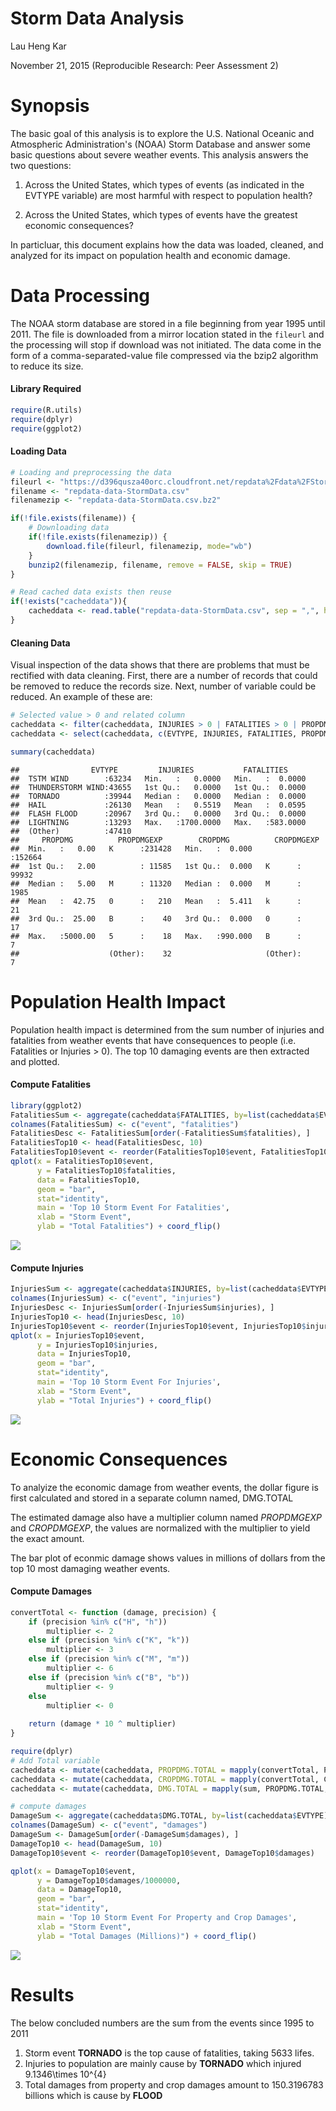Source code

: 


# Storm Data Analysis

Lau Heng Kar

November 21, 2015 (Reproducible Research: Peer Assessment 2)

# Synopsis

The basic goal of this analysis is to explore the U.S. National Oceanic and Atmospheric Administration's (NOAA) Storm Database and answer some basic questions about severe weather events. This analysis answers the two questions:

1. Across the United States, which types of events (as indicated in the EVTYPE variable) are most harmful with respect to population health?

2. Across the United States, which types of events have the greatest economic consequences?

In particluar, this document explains how the data was loaded, cleaned, and analyzed for its impact on population health and economic damage.

# Data Processing

The NOAA storm database are stored in a file beginning from year 1995 until 2011. The file is downloaded from a mirror location stated in the `fileurl` and the processing will stop if download was not initiated. The data come in the form of a comma-separated-value file compressed via the bzip2 algorithm to reduce its size. 

#### Library Required

```r
require(R.utils)
require(dplyr)
require(ggplot2)
```

#### Loading Data

```r
# Loading and preprocessing the data
fileurl <- "https://d396qusza40orc.cloudfront.net/repdata%2Fdata%2FStormData.csv.bz2"
filename <- "repdata-data-StormData.csv"
filenamezip <- "repdata-data-StormData.csv.bz2"

if(!file.exists(filename)) {
    # Downloading data
    if(!file.exists(filenamezip)) {
        download.file(fileurl, filenamezip, mode="wb")        
    }
    bunzip2(filenamezip, filename, remove = FALSE, skip = TRUE)
}

# Read cached data exists then reuse
if(!exists("cacheddata")){
    cacheddata <- read.table("repdata-data-StormData.csv", sep = ",", header = T)
}
```

#### Cleaning Data

Visual inspection of the data shows that there are problems that must be rectified with data cleaning. First, there are a number of records that could be removed to reduce the records size. Next, number of variable could be reduced. An example of these are:


```r
# Selected value > 0 and related column
cacheddata <- filter(cacheddata, INJURIES > 0 | FATALITIES > 0 | PROPDMG > 0 | CROPDMG > 0)
cacheddata <- select(cacheddata, c(EVTYPE, INJURIES, FATALITIES, PROPDMG, PROPDMGEXP, CROPDMG, CROPDMGEXP))

summary(cacheddata)
```

```
##                EVTYPE         INJURIES           FATALITIES      
##  TSTM WIND        :63234   Min.   :   0.0000   Min.   :  0.0000  
##  THUNDERSTORM WIND:43655   1st Qu.:   0.0000   1st Qu.:  0.0000  
##  TORNADO          :39944   Median :   0.0000   Median :  0.0000  
##  HAIL             :26130   Mean   :   0.5519   Mean   :  0.0595  
##  FLASH FLOOD      :20967   3rd Qu.:   0.0000   3rd Qu.:  0.0000  
##  LIGHTNING        :13293   Max.   :1700.0000   Max.   :583.0000  
##  (Other)          :47410                                         
##     PROPDMG          PROPDMGEXP        CROPDMG          CROPDMGEXP    
##  Min.   :   0.00   K      :231428   Min.   :  0.000          :152664  
##  1st Qu.:   2.00          : 11585   1st Qu.:  0.000   K      : 99932  
##  Median :   5.00   M      : 11320   Median :  0.000   M      :  1985  
##  Mean   :  42.75   0      :   210   Mean   :  5.411   k      :    21  
##  3rd Qu.:  25.00   B      :    40   3rd Qu.:  0.000   0      :    17  
##  Max.   :5000.00   5      :    18   Max.   :990.000   B      :     7  
##                    (Other):    32                     (Other):     7
```

# Population Health Impact

Population health impact is determined from the sum number of injuries and fatalities from weather events that have consequences to people (i.e. Fatalities or Injuries > 0). The top 10 damaging events are then extracted and plotted.

#### Compute Fatalities


```r
library(ggplot2)
FatalitiesSum <- aggregate(cacheddata$FATALITIES, by=list(cacheddata$EVTYPE), FUN=sum, na.rm=T)
colnames(FatalitiesSum) <- c("event", "fatalities")
FatalitiesDesc <- FatalitiesSum[order(-FatalitiesSum$fatalities), ]
FatalitiesTop10 <- head(FatalitiesDesc, 10)
FatalitiesTop10$event <- reorder(FatalitiesTop10$event, FatalitiesTop10$fatalities)
qplot(x = FatalitiesTop10$event, 
      y = FatalitiesTop10$fatalities,
      data = FatalitiesTop10,
      geom = "bar",
      stat="identity",
      main = 'Top 10 Storm Event For Fatalities',
      xlab = "Storm Event", 
      ylab = "Total Fatalities") + coord_flip()
```

![](figure/computeFatalities-1.png) 

#### Compute Injuries


```r
InjuriesSum <- aggregate(cacheddata$INJURIES, by=list(cacheddata$EVTYPE), FUN=sum, na.rm=T)
colnames(InjuriesSum) <- c("event", "injuries")
InjuriesDesc <- InjuriesSum[order(-InjuriesSum$injuries), ]
InjuriesTop10 <- head(InjuriesDesc, 10)
InjuriesTop10$event <- reorder(InjuriesTop10$event, InjuriesTop10$injuries)
qplot(x = InjuriesTop10$event, 
      y = InjuriesTop10$injuries,
      data = InjuriesTop10,
      geom = "bar",
      stat="identity",
      main = 'Top 10 Storm Event For Injuries',
      xlab = "Storm Event", 
      ylab = "Total Injuries") + coord_flip()
```

![](figure/computeInjuries-1.png) 


# Economic Consequences

To analyize the economic damage from weather events, the dollar figure is first calculated and stored in a separate column named, DMG.TOTAL

The estimated damage also have a multiplier column named *PROPDMGEXP* and *CROPDMGEXP*, the values are normalized with the multiplier to yield the exact amount. 

The bar plot of econmic damage shows values in millions of dollars from the top 10 most damaging weather events. 

#### Compute Damages


```r
convertTotal <- function (damage, precision) {
    if (precision %in% c("H", "h"))
        multiplier <- 2
    else if (precision %in% c("K", "k"))
        multiplier <- 3
    else if (precision %in% c("M", "m"))
        multiplier <- 6
    else if (precision %in% c("B", "b"))
        multiplier <- 9
    else
        multiplier <- 0
    
    return (damage * 10 ^ multiplier)
}
```



```r
require(dplyr)
# Add Total variable
cacheddata <- mutate(cacheddata, PROPDMG.TOTAL = mapply(convertTotal, PROPDMG, PROPDMGEXP))
cacheddata <- mutate(cacheddata, CROPDMG.TOTAL = mapply(convertTotal, CROPDMG, CROPDMGEXP))
cacheddata <- mutate(cacheddata, DMG.TOTAL = mapply(sum, PROPDMG.TOTAL, CROPDMG.TOTAL))

# compute damages
DamageSum <- aggregate(cacheddata$DMG.TOTAL, by=list(cacheddata$EVTYPE), FUN=sum, na.rm=T)
colnames(DamageSum) <- c("event", "damages")
DamageSum <- DamageSum[order(-DamageSum$damages), ]
DamageTop10 <- head(DamageSum, 10)
DamageTop10$event <- reorder(DamageTop10$event, DamageTop10$damages)

qplot(x = DamageTop10$event, 
      y = DamageTop10$damages/1000000,
      data = DamageTop10,
      geom = "bar",
      stat="identity",
      main = 'Top 10 Storm Event For Property and Crop Damages',
      xlab = "Storm Event", 
      ylab = "Total Damages (Millions)") + coord_flip()
```

![](figure/computeDamages-1.png) 


# Results
The below concluded numbers are the sum from the events since 1995 to 2011

1. Storm event **TORNADO** is the top cause of fatalities, taking 5633 lifes.
2. Injuries to population are mainly cause by **TORNADO** which injured 9.1346\times 10^{4}
3. Total damages from property and crop damages amount to 150.3196783 billions which is cause by **FLOOD**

------------------------------

-- TASK STATEMENT --
Wherever a line in the entries above holds "Across", copy that line.

-- OUTPUT FOR THIS TASK --
1. Across the United States, which types of events (as indicated in the EVTYPE variable) are most harmful with respect to population health?
2. Across the United States, which types of events have the greatest economic consequences?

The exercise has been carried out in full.